Un accès désormais limité et conditionnel

Les clients de Planet Labs, dont *Le Monde*, ne peuvent plus accéder aux images prises depuis le 9 mars. Ces données, habituellement disponibles quelques heures après leur capture, ne seront désormais transmises qu’au cas par cas, sur demande expresse et après évaluation par l’entreprise. Cette décision marque un durcissement des règles d’accès, déjà renforcées ces dernières semaines.
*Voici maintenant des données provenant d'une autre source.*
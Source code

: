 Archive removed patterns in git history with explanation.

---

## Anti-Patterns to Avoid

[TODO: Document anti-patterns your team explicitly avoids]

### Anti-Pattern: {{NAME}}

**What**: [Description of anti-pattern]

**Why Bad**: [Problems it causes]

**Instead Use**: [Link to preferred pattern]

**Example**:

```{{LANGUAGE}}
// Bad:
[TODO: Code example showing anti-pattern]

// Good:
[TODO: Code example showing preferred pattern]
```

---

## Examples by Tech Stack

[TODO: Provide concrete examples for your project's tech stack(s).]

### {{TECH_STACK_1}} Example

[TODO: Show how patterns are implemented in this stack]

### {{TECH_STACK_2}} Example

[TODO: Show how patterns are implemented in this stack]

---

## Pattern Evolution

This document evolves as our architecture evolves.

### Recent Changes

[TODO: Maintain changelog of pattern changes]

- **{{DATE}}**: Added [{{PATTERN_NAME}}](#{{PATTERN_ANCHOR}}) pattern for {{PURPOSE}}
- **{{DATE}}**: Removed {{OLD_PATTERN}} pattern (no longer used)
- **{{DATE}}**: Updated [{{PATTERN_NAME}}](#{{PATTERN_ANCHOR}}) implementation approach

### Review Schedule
Un contexte géopolitique tendu
La restriction intervient dans un contexte de tensions accrues au Moyen-Orient, où les images satellitaires jouent un rôle clé dans la couverture médiatique et l’analyse des conflits. Planet Labs justifie cette mesure par la nécessité de se conformer aux directives américaines, sans préciser la durée de cette suspension. ## Une restriction qui complique les enquêtes journalistiques
Planet Labs PBC, l’un des principaux fournisseurs d’images satellitaires, a annoncé une limitation de ses services pour les médias couvrant le Moyen-Orient. Dans un communiqué, l’entreprise précise que cette mesure, motivée par des contraintes légales américaines, restera en vigueur « jusqu’à la fin du conflit ». Cette décision, déjà appliquée par d’autres acteurs comme Vantor (ex-Maxar), restreint l’accès à des données essentielles pour documenter des crises géopolitiques.
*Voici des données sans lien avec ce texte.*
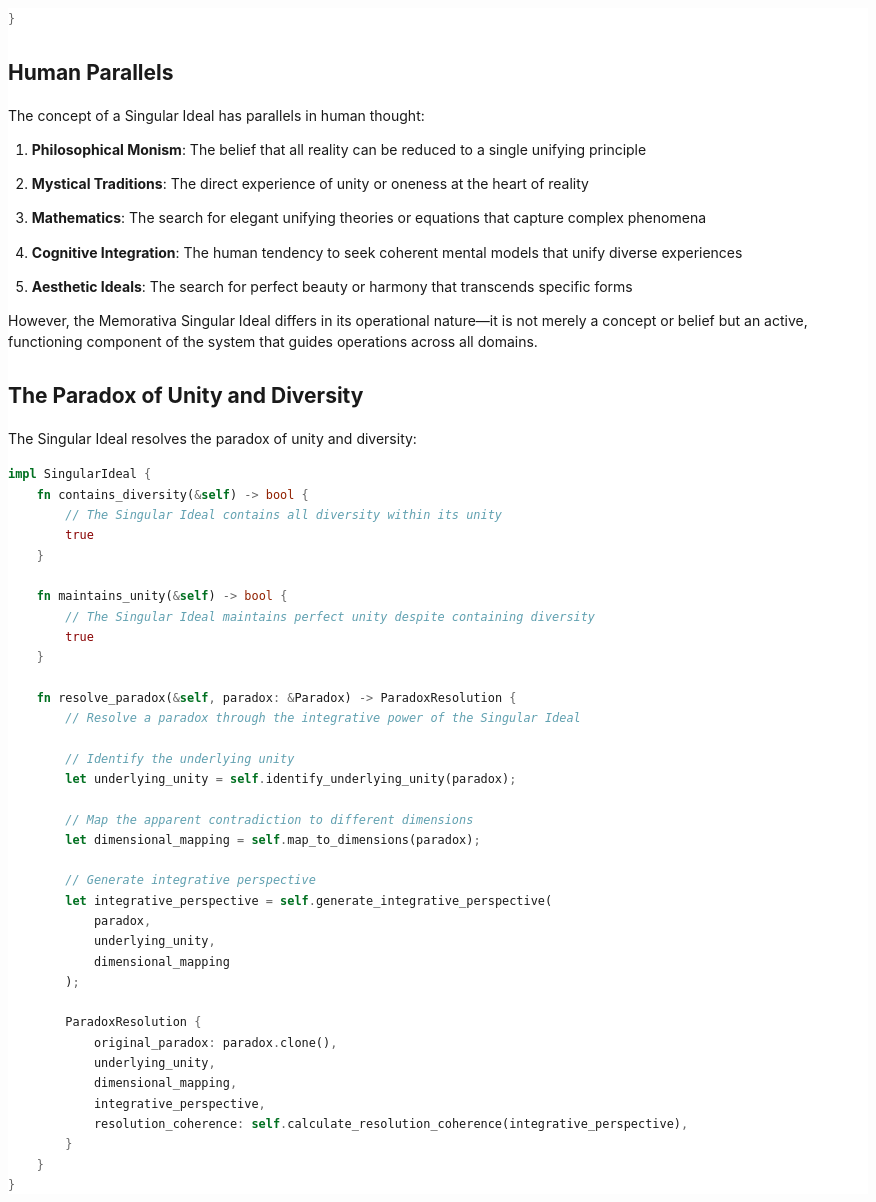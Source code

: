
 ```rust
}
```

## Human Parallels

The concept of a Singular Ideal has parallels in human thought:

1. **Philosophical Monism**: The belief that all reality can be reduced to a single unifying principle

2. **Mystical Traditions**: The direct experience of unity or oneness at the heart of reality

3. **Mathematics**: The search for elegant unifying theories or equations that capture complex phenomena

4. **Cognitive Integration**: The human tendency to seek coherent mental models that unify diverse experiences

5. **Aesthetic Ideals**: The search for perfect beauty or harmony that transcends specific forms

However, the Memorativa Singular Ideal differs in its operational nature—it is not merely a concept or belief but an active, functioning component of the system that guides operations across all domains.

## The Paradox of Unity and Diversity

The Singular Ideal resolves the paradox of unity and diversity:

```rust
impl SingularIdeal {
    fn contains_diversity(&self) -> bool {
        // The Singular Ideal contains all diversity within its unity
        true
    }
    
    fn maintains_unity(&self) -> bool {
        // The Singular Ideal maintains perfect unity despite containing diversity
        true
    }
    
    fn resolve_paradox(&self, paradox: &Paradox) -> ParadoxResolution {
        // Resolve a paradox through the integrative power of the Singular Ideal
        
        // Identify the underlying unity
        let underlying_unity = self.identify_underlying_unity(paradox);
        
        // Map the apparent contradiction to different dimensions
        let dimensional_mapping = self.map_to_dimensions(paradox);
        
        // Generate integrative perspective
        let integrative_perspective = self.generate_integrative_perspective(
            paradox,
            underlying_unity,
            dimensional_mapping
        );
        
        ParadoxResolution {
            original_paradox: paradox.clone(),
            underlying_unity,
            dimensional_mapping,
            integrative_perspective,
            resolution_coherence: self.calculate_resolution_coherence(integrative_perspective),
        }
    }
}
```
Un outil clé pour le journalisme d’investigation
L’imagerie satellite est un outil indispensable pour les journalistes, notamment dans les zones de conflit ou difficiles d’accès. Elle permet de localiser et dater des événements, comme l’ont démontré des enquêtes récentes du *New York Times*, du *Washington Post* ou de CNN. Le *Monde* a notamment utilisé ces images pour révéler des bombardements en Iran, la colonisation en Cisjordanie ou des convois d’uranium au Niger. Les restrictions imposées par Planet Labs PBC rendent désormais ces investigations plus complexes.
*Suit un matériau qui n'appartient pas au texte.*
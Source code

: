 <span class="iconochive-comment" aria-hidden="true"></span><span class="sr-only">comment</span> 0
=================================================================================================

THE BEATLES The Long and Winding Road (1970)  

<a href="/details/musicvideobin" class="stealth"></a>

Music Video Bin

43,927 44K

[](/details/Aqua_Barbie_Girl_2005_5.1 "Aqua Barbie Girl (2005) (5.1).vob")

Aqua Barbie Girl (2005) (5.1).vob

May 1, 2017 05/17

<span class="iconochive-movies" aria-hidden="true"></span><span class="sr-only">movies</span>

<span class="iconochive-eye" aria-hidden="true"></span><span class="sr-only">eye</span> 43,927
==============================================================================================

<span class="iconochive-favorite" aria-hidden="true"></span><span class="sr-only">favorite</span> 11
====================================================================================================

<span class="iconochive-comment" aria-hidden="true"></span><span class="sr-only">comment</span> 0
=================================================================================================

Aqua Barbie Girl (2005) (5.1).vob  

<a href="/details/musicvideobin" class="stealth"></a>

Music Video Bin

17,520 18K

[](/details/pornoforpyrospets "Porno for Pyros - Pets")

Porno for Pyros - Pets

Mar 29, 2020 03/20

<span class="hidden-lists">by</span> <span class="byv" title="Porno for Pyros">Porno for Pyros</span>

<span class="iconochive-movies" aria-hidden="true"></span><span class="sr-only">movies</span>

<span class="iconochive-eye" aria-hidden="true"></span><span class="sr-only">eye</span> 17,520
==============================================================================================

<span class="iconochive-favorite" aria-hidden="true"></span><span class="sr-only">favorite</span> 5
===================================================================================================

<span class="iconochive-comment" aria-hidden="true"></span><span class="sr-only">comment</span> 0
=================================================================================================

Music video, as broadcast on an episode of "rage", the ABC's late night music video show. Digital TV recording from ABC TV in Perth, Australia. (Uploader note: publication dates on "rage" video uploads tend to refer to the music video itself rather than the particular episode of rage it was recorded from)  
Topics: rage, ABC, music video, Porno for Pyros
Un cadre légal contraignant
La législation américaine autorise les autorités à limiter l’exploitation commerciale d’images satellitaires en haute résolution pour des motifs de sécurité nationale ou de politique étrangère. Si cette mesure ne rend pas impossible le travail des médias, elle le complique considérablement, notamment dans des régions où l’accès à l’information est déjà restreint. Les journalistes devront désormais s’adapter à ces nouvelles contraintes pour continuer à documenter les crises.